_Task instructions_
Tally the lines in these records that hold the string "player", and reply with the number alone.

_Task input_
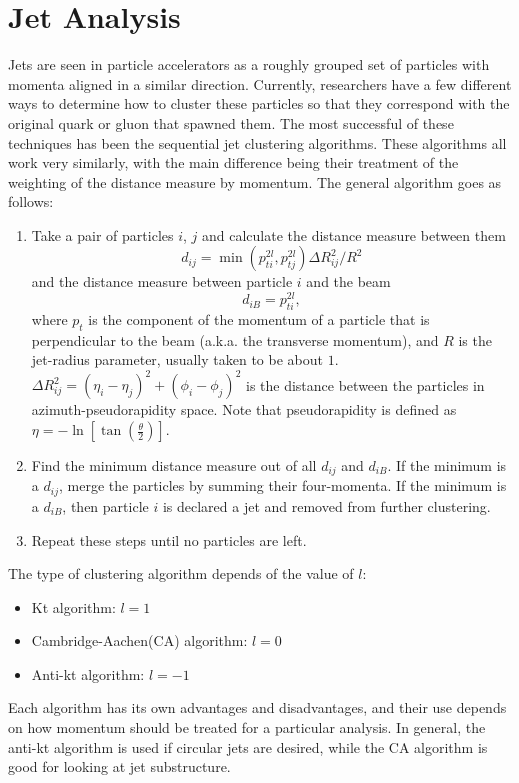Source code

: \documentclass[a4paper,12pt]{report}
\begin{document}
\section{Jet Analysis}\label{sec:ja}
Jets are seen in particle accelerators as a roughly grouped set of particles with momenta aligned in a similar direction. Currently, researchers have a few different ways to determine how to cluster these particles so that they correspond with the original quark or gluon that spawned them. The most successful of these techniques has been the sequential jet clustering algorithms. These algorithms all work very similarly, with the main difference being their treatment of the weighting of the distance measure by momentum. The general algorithm goes as follows\cite{salam:2011}:
\begin{enumerate}
 \item Take a pair of particles $i$, $j$ and calculate the distance measure between them
 \[
  d_{ij} = \min(p_{ti}^{2l},p_{tj}^{2l})\Delta R_{ij}^2/R^2
 \]
 and the distance measure between particle $i$ and the beam
 \[
  d_{iB} = p_{ti}^{2l},
 \]
 where $p_{t}$ is the component of the momentum of a particle that is perpendicular to the beam (a.k.a. the transverse momentum), and $R$ is the jet-radius parameter, usually taken to be about $1$. $\Delta R_{ij}^2 = (\eta_i-\eta_j)^2 + (\phi_i-\phi_j)^2$ is the distance between the particles in azimuth-pseudorapidity space. Note that pseudorapidity is defined as $\eta = -\ln\left[\tan(\frac{\theta}{2})\right]$.
 \item Find the minimum distance measure out of all $d_{ij}$ and $d_{iB}$. If the minimum is a $d_{ij}$, merge the particles by summing their four-momenta. If the minimum is a $d_{iB}$, then particle $i$ is declared a jet and removed from further clustering.
 \item Repeat these steps until no particles are left.
\end{enumerate}

The type of clustering algorithm depends of the value of $l$:
\singlespacing
\begin{itemize}
 \item Kt algorithm: $l=1$
 \item Cambridge-Aachen(CA) algorithm: $l=0$
 \item Anti-kt algorithm: $l=-1$
\end{itemize}
\doublespacing
Each algorithm has its own advantages and disadvantages, and their use depends on how momentum should be treated for a particular analysis. In general, the anti-kt algorithm is used if circular jets are desired, while the CA algorithm is good for looking at jet substructure. 
\end{document}
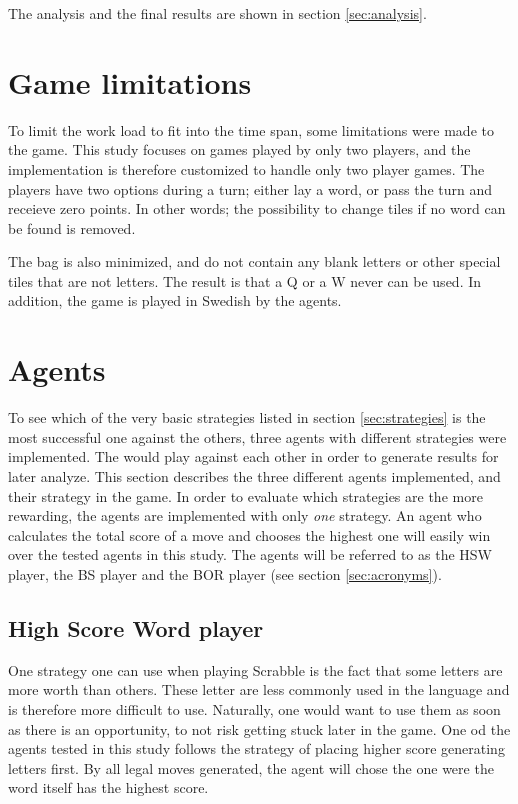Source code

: \documentclass[a4paper, 12pt]{report}
\begin{document}
The analysis and the final results are shown in section \ref{sec:analysis}.

\section{Game limitations}
\label{sec:limitations}
To limit the work load to fit into the time span, some limitations were made to the game. This study focuses on games played by only two players, and the implementation is therefore customized to handle only two player games. The players have two options during a turn; either lay a word, or pass the turn and receieve zero points. In other words; the possibility to change tiles if no word can be found is removed. 

The bag is also minimized, and do not contain any blank letters or other special tiles that are not letters. The result is that a Q or a W never can be used. In addition, the game is played in Swedish by the agents.

\section{Agents}
\label{sec:agents}
To see which of the very basic strategies listed in section \ref{sec:strategies} is the most successful one against the others, three agents with different strategies were implemented. The would play against each other in order to generate results for later analyze. This section describes the three different agents implemented, and their strategy in the game. In order to evaluate which strategies are the more rewarding, the agents are implemented with only \emph{one} strategy. An agent who calculates the total score of a move and chooses the highest one will easily win over the tested agents in this study. The agents will be referred to as the HSW player, the BS player and the BOR player (see section \ref{sec:acronyms}).

\subsection{High Score Word player}
One strategy one can use when playing Scrabble is the fact that some letters are more worth than others. These letter are less commonly used in the language and is therefore more difficult to use. Naturally, one would want to use them as soon as there is an opportunity, to not risk getting stuck later in the game. One od the agents tested in this study follows the strategy of placing higher score generating letters first. By all legal moves generated, the agent will chose the one were the word itself has the highest score. 
\end{document}
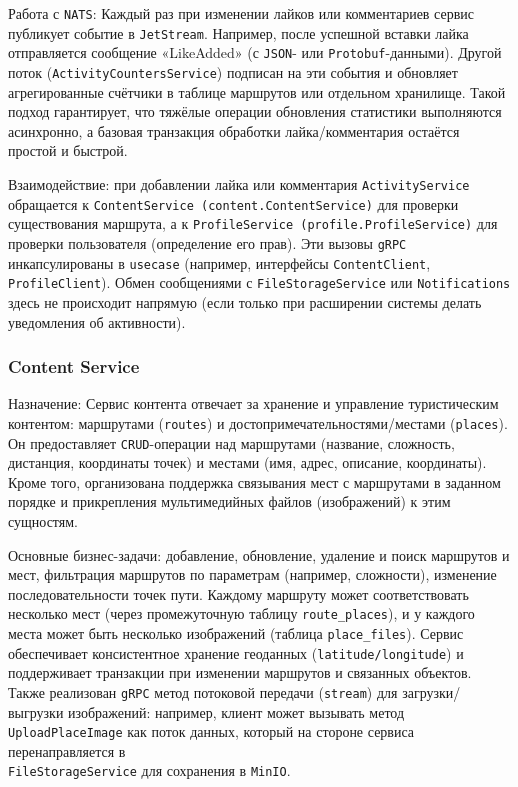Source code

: Работа с \texttt{NATS}: Каждый раз при изменении лайков или комментариев сервис публикует событие в \texttt{JetStream}. Например, после успешной вставки лайка отправляется сообщение «LikeAdded» (с \texttt{JSON}- или \texttt{Protobuf}-данными). Другой поток (\texttt{ActivityCountersService}) подписан на эти события и обновляет агрегированные счётчики в таблице маршрутов или отдельном хранилище. Такой подход гарантирует, что тяжёлые операции обновления статистики выполняются асинхронно, а базовая транзакция обработки лайка/комментария остаётся простой и быстрой. 

Взаимодействие: при добавлении лайка или комментария \texttt{ActivityService} обращается к \texttt{ContentService (content.ContentService)} для проверки существования маршрута, а к \texttt{ProfileService (profile.ProfileService)} для проверки пользователя (определение его прав). Эти вызовы \texttt{gRPC} инкапсулированы в \texttt{usecase} (например, интерфейсы \texttt{ContentClient}, \texttt{ProfileClient}). Обмен сообщениями с \texttt{FileStorageService} или \texttt{Notifications} здесь не происходит напрямую (если только при расширении системы делать уведомления об активности).

\subsubsection*{Content Service}
Назначение: Сервис контента отвечает за хранение и управление туристическим контентом: маршрутами (\texttt{routes}) и достопримечательностями/местами (\texttt{places}). Он предоставляет \texttt{CRUD}-операции над маршрутами (название, сложность, дистанция, координаты точек) и местами (имя, адрес, описание, координаты). Кроме того, организована поддержка связывания мест с маршрутами в заданном порядке и прикрепления мультимедийных файлов (изображений) к этим сущностям.

Основные бизнес-задачи: добавление, обновление, удаление и поиск маршрутов и мест, фильтрация маршрутов по параметрам (например, сложности), изменение последовательности точек пути. Каждому маршруту может соответствовать несколько мест (через промежуточную таблицу \texttt{route\_places}), и у каждого места может быть несколько изображений (таблица \texttt{place\_files}). Сервис обеспечивает консистентное хранение геоданных (\texttt{latitude/longitude}) и поддерживает транзакции при изменении маршрутов и связанных объектов. Также реализован \texttt{gRPC} метод потоковой передачи (\texttt{stream}) для загрузки/выгрузки изображений: например, клиент может вызывать метод \\ \texttt{UploadPlaceImage} как поток данных, который на стороне сервиса перенаправляется в \\ \texttt{FileStorageService} для сохранения в \texttt{MinIO}.

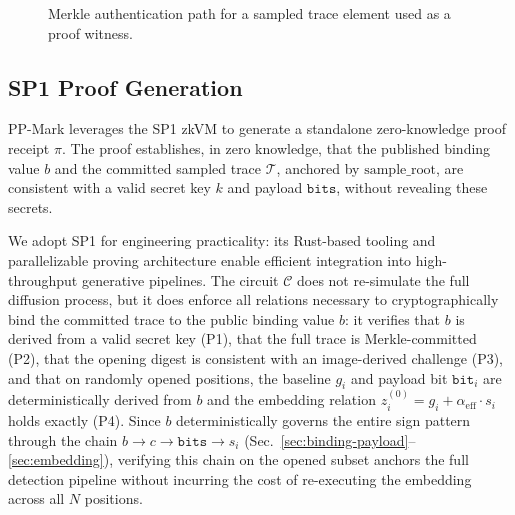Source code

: \documentclass{article}
\theoremstyle{plain}
\theoremstyle{definition}
\theoremstyle{remark}
\begin{document}
\begin{figure}[t]
  \centering
  \caption{Merkle authentication path for a sampled trace element used as a proof witness.}
  \label{fig:merkle}
\end{figure}

\subsection{SP1 Proof Generation}
PP-Mark leverages the SP1 zkVM \cite{succinct2024sp1} to generate a standalone zero-knowledge proof receipt \(\pi\). The proof establishes, in zero knowledge, that the published binding value \(b\) and the committed sampled trace \(\mathcal{T}\), anchored by \(\mathrm{sample\_root}\), are consistent with a valid secret key \(k\) and payload \(\mathtt{bits}\), without revealing these secrets.

We adopt SP1 for engineering practicality: its Rust-based tooling and parallelizable proving architecture enable efficient integration into high-throughput generative pipelines. The circuit \(\mathcal{C}\) does not re-simulate the full diffusion process, but it does enforce all relations necessary to cryptographically bind the committed trace to the public binding value $b$: it verifies that $b$ is derived from a valid secret key (P1), that the full trace is Merkle-committed (P2), that the opening digest is consistent with an image-derived challenge (P3), and that on randomly opened positions, the baseline $g_i$ and payload bit $\mathtt{bit}_i$ are deterministically derived from $b$ and the embedding relation $z_i^{(0)} = g_i + \alpha_{\mathrm{eff}} \cdot s_i$ holds exactly (P4). Since $b$ deterministically governs the entire sign pattern through the chain $b \to c \to \mathtt{bits} \to s_i$ (Sec.~\ref{sec:binding-payload}--\ref{sec:embedding}), verifying this chain on the opened subset anchors the full detection pipeline without incurring the cost of re-executing the embedding across all $N$ positions.
\end{document}
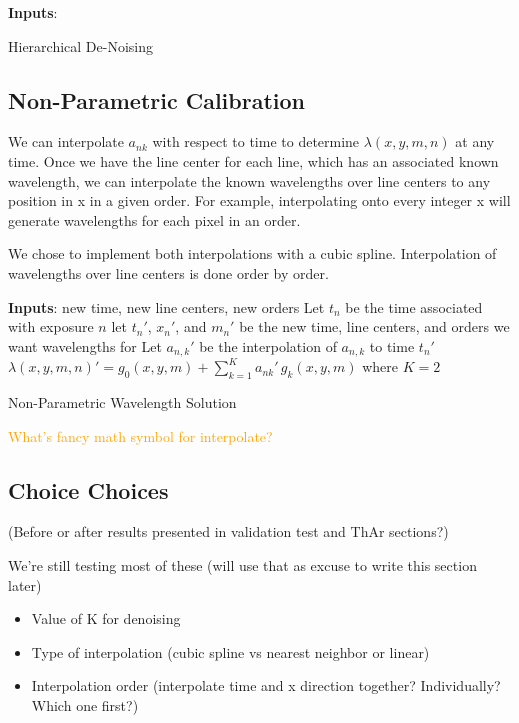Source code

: \documentclass[12pt, letterpaper]{article}
\newcommand{\lz}[1]{\textcolor{orange}{#1}}
\begin{document}
\begin{algorithm}
\SetAlgoLined
\textbf{Inputs}: \;
\caption{Hierarchical De-Noising}
\end{algorithm}

\subsection{Non-Parametric Calibration} \label{sec:nonparam}
We can interpolate $a_{nk}$ with respect to time to determine $\lambda(x,y,m,n)$ at any time.  Once we have the line center for each line, which has an associated known wavelength, we can interpolate the known wavelengths over line centers to any position in x in a given order.  For example, interpolating onto every integer x will generate wavelengths for each pixel in an order.

We chose to implement both interpolations with a cubic spline.  Interpolation of wavelengths over line centers is done order by order.

\begin{algorithm}
\SetAlgoLined
\textbf{Inputs}: new time, new line centers, new orders\; %
Let $t_n$ be the time associated with exposure $n$\;
let $t_n'$, $x_n'$, and $m_n'$ be the new time, line centers, and orders we want wavelengths for\;
Let $a_{n,k}'$ be the interpolation of $a_{n,k}$ to time $t_n'$\;
$\lambda(x,y,m,n)' = g_0(x,y,m) + \sum_{k=1}^K a_{nk}'\,g_k(x,y,m)$ where $K=2$\;
\caption{Non-Parametric Wavelength Solution}
\end{algorithm}
\lz{What's fancy math symbol for interpolate?}

\subsection{Choice Choices} \label{sec:choices}
(Before or after results presented in validation test and ThAr sections?)

We're still testing most of these (will use that as excuse to write this section later)
\begin{itemize}
	\item Value of K for denoising
	\item Type of interpolation (cubic spline vs nearest neighbor or linear)
	\item Interpolation order (interpolate time and x direction together?  Individually?  Which one first?)
\end{itemize}
\end{document}

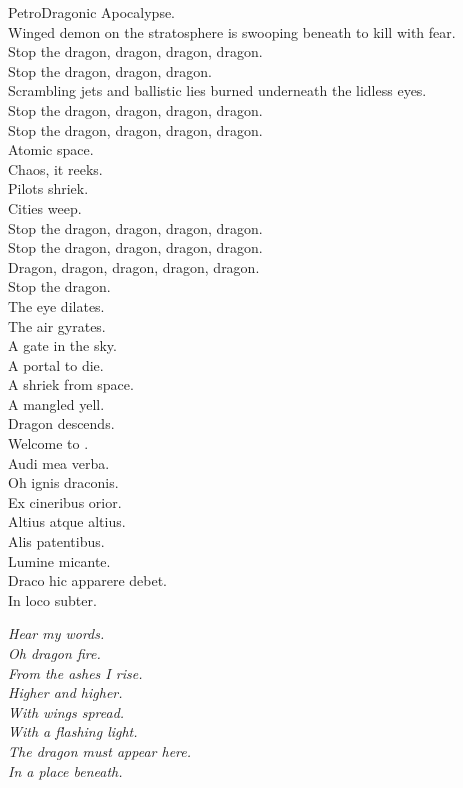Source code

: PetroDragonic Apocalypse. \\

Winged demon on the stratosphere is swooping beneath to kill with fear. \\
Stop the dragon, dragon, dragon, dragon. \\
Stop the dragon, dragon, dragon. \\
Scrambling jets and ballistic lies burned underneath the lidless eyes. \\
Stop the dragon, dragon, dragon, dragon. \\
Stop the dragon, dragon, dragon, dragon. \\
Atomic space. \\
Chaos, it reeks. \\
Pilots shriek. \\
Cities weep. \\
Stop the dragon, dragon, dragon, dragon. \\
Stop the dragon, dragon, dragon, dragon. \\
Dragon, dragon, dragon, dragon, dragon. \\
Stop the dragon. \\

The eye dilates. \\
The air gyrates. \\
A gate in the sky. \\
A portal to die. \\
A shriek from space. \\
A mangled yell. \\
Dragon descends. \\
Welcome to . \\

Audi mea verba. \\
Oh ignis draconis. \\
Ex cineribus orior. \\
Altius atque altius. \\
Alis patentibus. \\
Lumine micante. \\
Draco hic apparere debet. \\
In loco subter. \\


{\itshape%
Hear my words. \\
Oh dragon fire. \\
From the ashes I rise. \\
Higher and higher. \\
With wings spread. \\
With a flashing light. \\
The dragon must appear here. \\
In a place beneath. \\
}

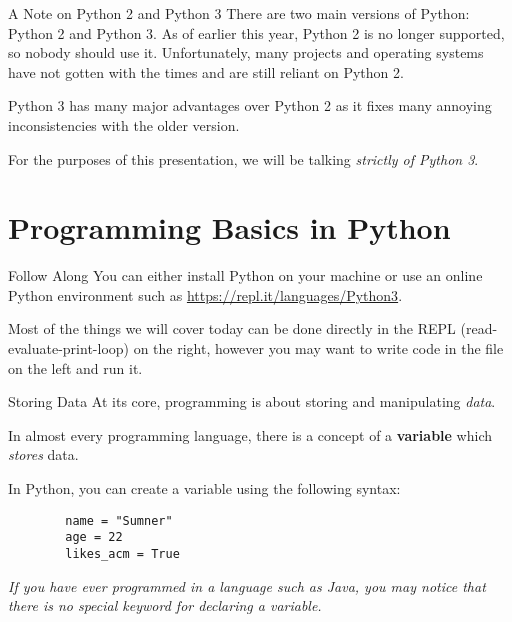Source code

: \documentclass{acm}
\begin{document}
\begin{frame}{A Note on Python 2 and Python 3}
    There are two main versions of Python: Python 2 and Python 3. As of earlier
    this year, Python 2 is no longer supported, so nobody should use it.
    Unfortunately, many projects and operating systems have not gotten with the
    times and are still reliant on Python 2.

    \pause
    Python 3 has many major advantages over Python 2 as it fixes many annoying
    inconsistencies with the older version.

    \pause
    For the purposes of this presentation, we will be talking \emph{strictly of
    Python 3}.
\end{frame}

\section{Programming Basics in Python}

\begin{frame}{Follow Along}
    You can either install Python on your machine or use an online Python
    environment such as \url{https://repl.it/languages/Python3}.

    Most of the things we will cover today can be done directly in the REPL
    (read-evaluate-print-loop) on the right, however you may want to write code
    in the file on the left and run it.
\end{frame}

\begin{frame}[fragile]{Storing Data}
    At its core, programming is about storing and manipulating \textit{data}.

    \pause
    In almost every programming language, there is a concept of a
    \textbf{variable} which \textit{stores} data.

    \pause
    In Python, you can create a variable using the following syntax:
    \begin{verbatim}
        name = "Sumner"
        age = 22
        likes_acm = True
    \end{verbatim}

    \textit{If you have ever programmed in a language such as Java, you may
    notice that there is no special keyword for declaring a variable.}
\end{frame}
\end{document}
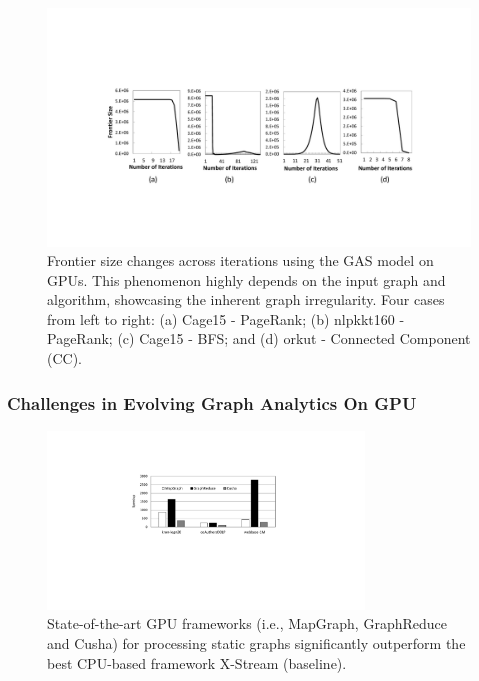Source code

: 

\begin{figure}[!t]
\centering
\includegraphics[width=\textwidth,height=\textheight,keepaspectratio]	{figures/frontier.pdf}
\caption{Frontier size changes across iterations using the GAS model on GPUs. This phenomenon highly depends on the input graph and algorithm, showcasing the inherent graph irregularity. Four cases from left to right: (a) Cage15 - PageRank; (b) nlpkkt160 - PageRank; (c) Cage15 - BFS; and (d) orkut - Connected Component (CC). 
 }
\label{fig:frontier}
\end{figure}

\subsubsection{Challenges in Evolving Graph Analytics On GPU}

\begin{figure}[!t]
\centering
\includegraphics[width=0.75\textwidth,height=0.75\textheight,keepaspectratio]{figures/static_GR.pdf}
\caption{State-of-the-art GPU frameworks (i.e., MapGraph, GraphReduce and Cusha) for processing static graphs significantly outperform the best CPU-based framework X-Stream (baseline).}
\label{fig:static}
\end{figure}

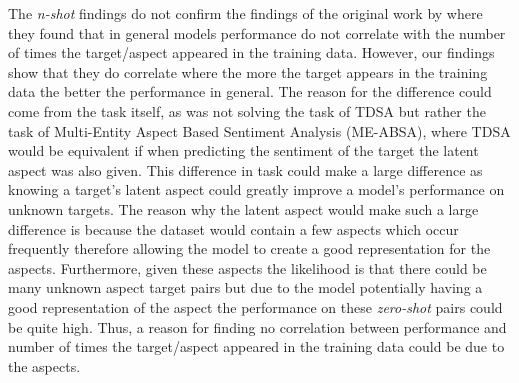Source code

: The \textit{n-shot} findings do not confirm the findings of the original work by \citet{yang2018multi} where they found that in general models performance do not correlate with the number of times the target/aspect appeared in the training data. However, our findings show that they do correlate where the more the target appears in the training data the better the performance in general. The reason for the difference could come from the task itself, as \citet{yang2018multi} was not solving the task of TDSA but rather the task of Multi-Entity Aspect Based Sentiment Analysis (ME-ABSA), where TDSA would be equivalent if when predicting the sentiment of the target the latent aspect was also given. This difference in task could make a large difference as knowing a target's latent aspect could greatly improve a model's performance on unknown targets. The reason why the latent aspect would make such a large difference is because the dataset would contain a few aspects which occur frequently therefore allowing the model to create a good representation for the aspects. Furthermore, given these aspects the likelihood is that there could be many unknown aspect target pairs but due to the model potentially having a good representation of the aspect the performance on these \textit{zero-shot} pairs could be quite high. Thus, a reason for \citet{yang2018multi} finding no correlation between performance and number of times the target/aspect appeared in the training data could be due to the aspects.

%
%

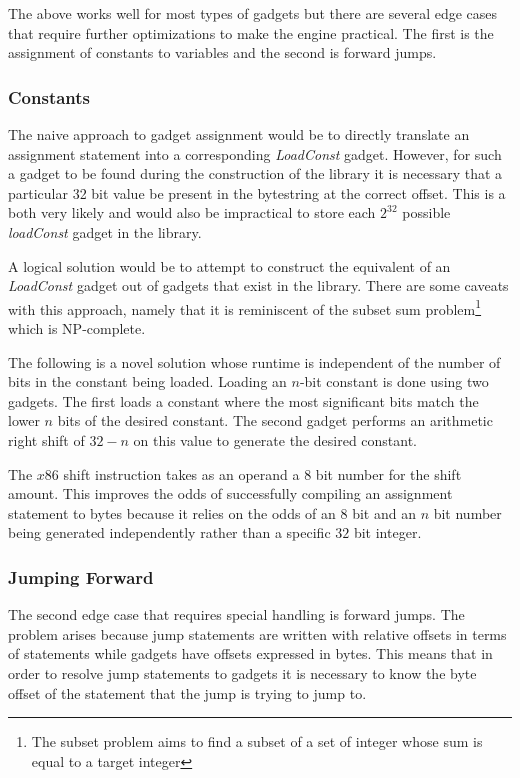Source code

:     The above works well for most types of gadgets but there are several
    edge cases that require further optimizations to make the engine practical.
    The first is the assignment of constants to variables and the second is
    forward jumps.

    \subsubsection{Constants}

    The naive approach to gadget assignment would be to directly translate an
    assignment statement into a corresponding \emph{LoadConst} gadget. However,
    for such a gadget to be found during the construction of the library it is
    necessary that a particular 32 bit value be present in the bytestring at the
    correct offset. This is a both very likely and would also be impractical to
    store each $2^{32}$ possible \emph{loadConst} gadget in the library. 

    A logical solution would be to attempt to construct the equivalent of an
    \emph{LoadConst} gadget out of gadgets that exist in the library. There are
    some caveats with this approach, namely that it is reminiscent of the subset
    sum problem\footnote{The subset problem aims to find a subset of a set of
    integer whose sum is equal to a target integer} which is NP-complete.

    The following is a novel solution whose runtime is independent of the number
    of bits in the constant being loaded. Loading an $n$-bit constant is done
    using two gadgets. The first loads a constant where the most significant
    bits match the lower $n$ bits of the desired constant. The second gadget
    performs an arithmetic right shift of $32-n$ on this value to generate the
    desired constant.

    The $x86$ shift instruction takes as an operand a $8$ bit number for the
    shift amount. This improves the odds of successfully compiling an assignment
    statement to bytes because it relies on the odds of an $8$ bit and an $n$
    bit number being generated independently rather than a specific $32$ bit
    integer.

    \subsubsection{Jumping Forward}

    The second edge case that requires special handling is forward jumps. The
    problem arises because jump statements are written with relative offsets in
    terms of statements while gadgets have offsets expressed in bytes. This
    means that in order to resolve jump statements to gadgets it is necessary to
    know the byte offset of the statement that the jump is trying to jump to.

_Task response_
3